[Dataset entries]
# # #

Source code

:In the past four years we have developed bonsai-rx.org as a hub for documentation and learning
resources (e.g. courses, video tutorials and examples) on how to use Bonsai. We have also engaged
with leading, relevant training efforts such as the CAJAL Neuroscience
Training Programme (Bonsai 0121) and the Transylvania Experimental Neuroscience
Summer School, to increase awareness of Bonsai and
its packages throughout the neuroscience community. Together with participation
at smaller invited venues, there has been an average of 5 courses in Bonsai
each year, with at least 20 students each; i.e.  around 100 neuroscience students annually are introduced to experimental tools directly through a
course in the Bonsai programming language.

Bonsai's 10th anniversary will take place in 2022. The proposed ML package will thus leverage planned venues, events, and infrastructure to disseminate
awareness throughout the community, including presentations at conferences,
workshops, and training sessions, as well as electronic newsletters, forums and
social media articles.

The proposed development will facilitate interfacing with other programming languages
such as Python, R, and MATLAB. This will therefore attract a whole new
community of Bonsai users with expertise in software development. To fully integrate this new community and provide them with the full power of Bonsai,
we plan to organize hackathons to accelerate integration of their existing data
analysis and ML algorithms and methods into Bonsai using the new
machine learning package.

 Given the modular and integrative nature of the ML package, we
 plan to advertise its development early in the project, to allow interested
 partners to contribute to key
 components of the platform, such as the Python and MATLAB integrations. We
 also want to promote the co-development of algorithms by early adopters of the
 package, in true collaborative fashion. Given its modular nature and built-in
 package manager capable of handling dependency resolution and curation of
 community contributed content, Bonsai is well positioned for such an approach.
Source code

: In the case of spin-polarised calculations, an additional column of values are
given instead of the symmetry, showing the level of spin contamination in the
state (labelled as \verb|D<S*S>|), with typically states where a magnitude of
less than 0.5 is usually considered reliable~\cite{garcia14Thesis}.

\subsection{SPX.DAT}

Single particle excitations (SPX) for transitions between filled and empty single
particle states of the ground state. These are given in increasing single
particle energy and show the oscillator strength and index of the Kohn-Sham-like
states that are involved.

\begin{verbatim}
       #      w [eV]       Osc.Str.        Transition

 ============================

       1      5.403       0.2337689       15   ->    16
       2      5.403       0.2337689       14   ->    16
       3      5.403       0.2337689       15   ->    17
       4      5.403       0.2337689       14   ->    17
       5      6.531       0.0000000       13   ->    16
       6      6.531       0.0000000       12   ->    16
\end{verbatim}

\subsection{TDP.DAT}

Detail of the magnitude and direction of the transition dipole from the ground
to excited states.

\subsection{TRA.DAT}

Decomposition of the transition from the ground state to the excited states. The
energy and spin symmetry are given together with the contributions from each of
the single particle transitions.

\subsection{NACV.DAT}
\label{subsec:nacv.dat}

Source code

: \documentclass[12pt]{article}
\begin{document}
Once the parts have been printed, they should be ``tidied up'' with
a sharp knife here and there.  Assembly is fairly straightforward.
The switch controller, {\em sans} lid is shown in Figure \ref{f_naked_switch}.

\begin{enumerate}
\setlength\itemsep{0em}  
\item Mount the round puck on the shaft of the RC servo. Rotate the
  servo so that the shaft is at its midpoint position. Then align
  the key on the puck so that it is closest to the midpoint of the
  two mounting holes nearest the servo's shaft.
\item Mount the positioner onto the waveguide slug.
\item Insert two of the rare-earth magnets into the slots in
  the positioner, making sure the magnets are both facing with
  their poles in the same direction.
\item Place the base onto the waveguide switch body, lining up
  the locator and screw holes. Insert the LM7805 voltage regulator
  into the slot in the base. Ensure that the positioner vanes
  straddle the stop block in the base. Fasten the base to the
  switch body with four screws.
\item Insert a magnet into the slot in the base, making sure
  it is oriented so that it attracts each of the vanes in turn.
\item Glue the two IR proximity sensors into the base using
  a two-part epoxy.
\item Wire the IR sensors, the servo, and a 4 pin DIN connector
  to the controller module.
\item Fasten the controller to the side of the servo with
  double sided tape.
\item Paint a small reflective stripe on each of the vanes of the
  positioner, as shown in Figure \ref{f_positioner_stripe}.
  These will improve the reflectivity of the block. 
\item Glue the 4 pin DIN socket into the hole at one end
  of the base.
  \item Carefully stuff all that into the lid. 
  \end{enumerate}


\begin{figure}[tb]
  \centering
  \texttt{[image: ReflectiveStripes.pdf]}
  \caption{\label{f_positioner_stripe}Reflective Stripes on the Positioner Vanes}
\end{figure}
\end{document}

# # #

Work instruction - Your answer should consist of the lines above that hold the word "midpoint", copied exactly.

Written response -
  servo so that the shaft is at its midpoint position. Then align
  the key on the puck so that it is closest to the midpoint of the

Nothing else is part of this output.